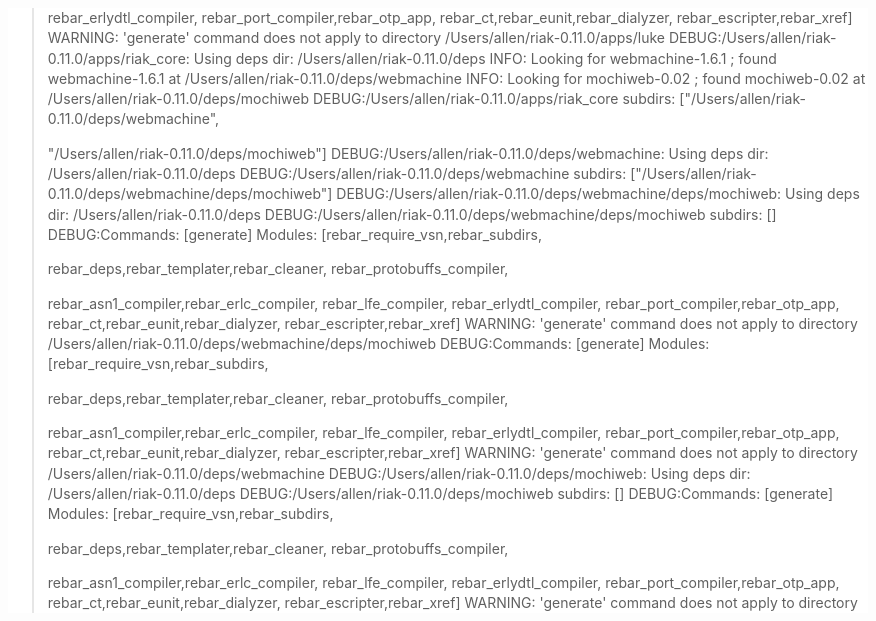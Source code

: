 > rebar\_erlydtl\_compiler,
> rebar\_port\_compiler,rebar\_otp\_app,
> rebar\_ct,rebar\_eunit,rebar\_dialyzer,
> rebar\_escripter,rebar\_xref]
> WARNING: 'generate' command does not apply to directory
> /Users/allen/riak-0.11.0/apps/luke
> DEBUG:/Users/allen/riak-0.11.0/apps/riak\_core: Using deps dir:
> /Users/allen/riak-0.11.0/deps
> INFO: Looking for webmachine-1.6.1 ; found webmachine-1.6.1 at
> /Users/allen/riak-0.11.0/deps/webmachine
> INFO: Looking for mochiweb-0.02 ; found mochiweb-0.02 at
> /Users/allen/riak-0.11.0/deps/mochiweb
> DEBUG:/Users/allen/riak-0.11.0/apps/riak\_core subdirs:
> ["/Users/allen/riak-0.11.0/deps/webmachine",
>
> "/Users/allen/riak-0.11.0/deps/mochiweb"]
> DEBUG:/Users/allen/riak-0.11.0/deps/webmachine: Using deps dir:
> /Users/allen/riak-0.11.0/deps
> DEBUG:/Users/allen/riak-0.11.0/deps/webmachine subdirs:
> ["/Users/allen/riak-0.11.0/deps/webmachine/deps/mochiweb"]
> DEBUG:/Users/allen/riak-0.11.0/deps/webmachine/deps/mochiweb: Using deps
> dir: /Users/allen/riak-0.11.0/deps
> DEBUG:/Users/allen/riak-0.11.0/deps/webmachine/deps/mochiweb subdirs: []
> DEBUG:Commands: [generate] Modules: [rebar\_require\_vsn,rebar\_subdirs,
>
> rebar\_deps,rebar\_templater,rebar\_cleaner,
> rebar\_protobuffs\_compiler,
>
> rebar\_asn1\_compiler,rebar\_erlc\_compiler,
> rebar\_lfe\_compiler,
> rebar\_erlydtl\_compiler,
> rebar\_port\_compiler,rebar\_otp\_app,
> rebar\_ct,rebar\_eunit,rebar\_dialyzer,
> rebar\_escripter,rebar\_xref]
> WARNING: 'generate' command does not apply to directory
> /Users/allen/riak-0.11.0/deps/webmachine/deps/mochiweb
> DEBUG:Commands: [generate] Modules: [rebar\_require\_vsn,rebar\_subdirs,
>
> rebar\_deps,rebar\_templater,rebar\_cleaner,
> rebar\_protobuffs\_compiler,
>
> rebar\_asn1\_compiler,rebar\_erlc\_compiler,
> rebar\_lfe\_compiler,
> rebar\_erlydtl\_compiler,
> rebar\_port\_compiler,rebar\_otp\_app,
> rebar\_ct,rebar\_eunit,rebar\_dialyzer,
> rebar\_escripter,rebar\_xref]
> WARNING: 'generate' command does not apply to directory
> /Users/allen/riak-0.11.0/deps/webmachine
> DEBUG:/Users/allen/riak-0.11.0/deps/mochiweb: Using deps dir:
> /Users/allen/riak-0.11.0/deps
> DEBUG:/Users/allen/riak-0.11.0/deps/mochiweb subdirs: []
> DEBUG:Commands: [generate] Modules: [rebar\_require\_vsn,rebar\_subdirs,
>
> rebar\_deps,rebar\_templater,rebar\_cleaner,
> rebar\_protobuffs\_compiler,
>
> rebar\_asn1\_compiler,rebar\_erlc\_compiler,
> rebar\_lfe\_compiler,
> rebar\_erlydtl\_compiler,
> rebar\_port\_compiler,rebar\_otp\_app,
> rebar\_ct,rebar\_eunit,rebar\_dialyzer,
> rebar\_escripter,rebar\_xref]
> WARNING: 'generate' command does not apply to directory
────────────────
Reproduce the listing exactly, but omit every picture in it.

Source code

: > rebar\_erlydtl\_compiler,
> rebar\_port\_compiler,rebar\_otp\_app,
> rebar\_ct,rebar\_eunit,rebar\_dialyzer,
> rebar\_escripter,rebar\_xref]
> WARNING: 'generate' command does not apply to directory
> /Users/allen/riak-0.11.0/apps/luke
> DEBUG:/Users/allen/riak-0.11.0/apps/riak\_core: Using deps dir:
> /Users/allen/riak-0.11.0/deps
> INFO: Looking for webmachine-1.6.1 ; found webmachine-1.6.1 at
> /Users/allen/riak-0.11.0/deps/webmachine
> INFO: Looking for mochiweb-0.02 ; found mochiweb-0.02 at
> /Users/allen/riak-0.11.0/deps/mochiweb
> DEBUG:/Users/allen/riak-0.11.0/apps/riak\_core subdirs:
> ["/Users/allen/riak-0.11.0/deps/webmachine",
>
> "/Users/allen/riak-0.11.0/deps/mochiweb"]
> DEBUG:/Users/allen/riak-0.11.0/deps/webmachine: Using deps dir:
> /Users/allen/riak-0.11.0/deps
> DEBUG:/Users/allen/riak-0.11.0/deps/webmachine subdirs:
> ["/Users/allen/riak-0.11.0/deps/webmachine/deps/mochiweb"]
> DEBUG:/Users/allen/riak-0.11.0/deps/webmachine/deps/mochiweb: Using deps
> dir: /Users/allen/riak-0.11.0/deps
> DEBUG:/Users/allen/riak-0.11.0/deps/webmachine/deps/mochiweb subdirs: []
> DEBUG:Commands: [generate] Modules: [rebar\_require\_vsn,rebar\_subdirs,
>
> rebar\_deps,rebar\_templater,rebar\_cleaner,
> rebar\_protobuffs\_compiler,
>
> rebar\_asn1\_compiler,rebar\_erlc\_compiler,
> rebar\_lfe\_compiler,
> rebar\_erlydtl\_compiler,
> rebar\_port\_compiler,rebar\_otp\_app,
> rebar\_ct,rebar\_eunit,rebar\_dialyzer,
> rebar\_escripter,rebar\_xref]
> WARNING: 'generate' command does not apply to directory
> /Users/allen/riak-0.11.0/deps/webmachine/deps/mochiweb
> DEBUG:Commands: [generate] Modules: [rebar\_require\_vsn,rebar\_subdirs,
>
> rebar\_deps,rebar\_templater,rebar\_cleaner,
> rebar\_protobuffs\_compiler,
>
> rebar\_asn1\_compiler,rebar\_erlc\_compiler,
> rebar\_lfe\_compiler,
> rebar\_erlydtl\_compiler,
> rebar\_port\_compiler,rebar\_otp\_app,
> rebar\_ct,rebar\_eunit,rebar\_dialyzer,
> rebar\_escripter,rebar\_xref]
> WARNING: 'generate' command does not apply to directory
> /Users/allen/riak-0.11.0/deps/webmachine
> DEBUG:/Users/allen/riak-0.11.0/deps/mochiweb: Using deps dir:
> /Users/allen/riak-0.11.0/deps
> DEBUG:/Users/allen/riak-0.11.0/deps/mochiweb subdirs: []
> DEBUG:Commands: [generate] Modules: [rebar\_require\_vsn,rebar\_subdirs,
>
> rebar\_deps,rebar\_templater,rebar\_cleaner,
> rebar\_protobuffs\_compiler,
>
> rebar\_asn1\_compiler,rebar\_erlc\_compiler,
> rebar\_lfe\_compiler,
> rebar\_erlydtl\_compiler,
> rebar\_port\_compiler,rebar\_otp\_app,
> rebar\_ct,rebar\_eunit,rebar\_dialyzer,
> rebar\_escripter,rebar\_xref]
> WARNING: 'generate' command does not apply to directory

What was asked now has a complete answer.